In the late 1980s and 1990s, Campbell shifted his research to Africa, Asia and Antarctica: studying the impacts of elephants on west African forests,[12] the diversity of subtropical forests in southern China,[13] and conducting research on the pathologies of krill and marine isopods in the waters of Admiralty Bay, King George Island, one of the South Shetlands of the Antarctic Peninsula, joining the sixth Brazilian expedition to Antarctica (1988) and living at that nation's Comandante Ferraz Base.[14] This experience was chronicled in The Crystal Desert, which won the Burroughs Medal, the PEN Martha Albrand Award and the Houghton Mifflin Literary Fellowship Award.

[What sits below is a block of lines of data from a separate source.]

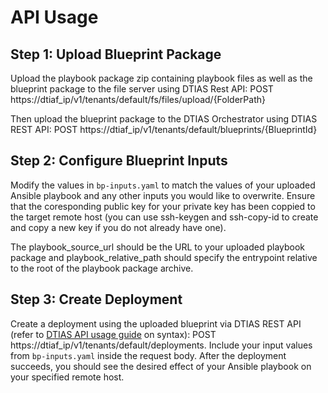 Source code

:  # API Usage

## Step 1: Upload Blueprint Package

Upload the playbook package zip containing playbook files as well as the blueprint package to the file server using DTIAS Rest API:
POST https://dtiaf_ip/v1/tenants/default/fs/files/upload/{FolderPath}

Then upload the blueprint package to the DTIAS Orchestrator using DTIAS REST API:
POST https://dtiaf_ip/v1/tenants/default/blueprints/{BlueprintId}

## Step 2: Configure Blueprint Inputs

Modify the values in `bp-inputs.yaml` to match the values of your uploaded Ansible playbook and any other inputs you would like to overwrite. Ensure that the coresponding public key for your private key has been coppied to the target remote host (you can use ssh-keygen and ssh-copy-id to create and copy a new key if you do not already have one).

The playbook_source_url should be the URL to your uploaded playbook package and playbook_relative_path should specify the entrypoint relative to the root of the playbook package archive.

## Step 3: Create Deployment

Create a deployment using the uploaded blueprint via DTIAS REST API (refer to [DTIAS API usage guide](https://stoplight.dell.com/docs/fulcrum-rest-api-guide/d6a8ba3f3c186-introduction-dell-telecom-infrastructure-automation-foundation-1-1-rest-ap-is) on syntax):
POST https://dtiaf_ip/v1/tenants/default/deployments. Include your input values from `bp-inputs.yaml` inside the request body. After the deployment succeeds, you should see the desired effect of your Ansible playbook on your specified remote host.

Since 1991 Campbell has been a professor of biology, chair of environmental studies and Henry R. Luce Professor [15] in Nations and the Global Environment at Grinnell College.[16][17] From 1994-2007 he and his Grinnell students conducted studies on the historical ecology of the Yucatec, Mopan and Kekchi Maya of Belize, using quantitative methods to test the long-held hypothesis that the Maya Forest is anthropogenic,[18] even suggesting that its species composition was due to post-contact ranching.[19] In 2010 Campbell extrapolated this controversial hypothesis to Amazonia, presenting evidence that pre-Columbian Native Americans caused a large-scale extinction of botanical diversity before the Europeans arrived.[20]
Campbell is the author of four books of creative nonfiction. Two, The Crystal Desert and A Land of Ghosts, have been highly acclaimed.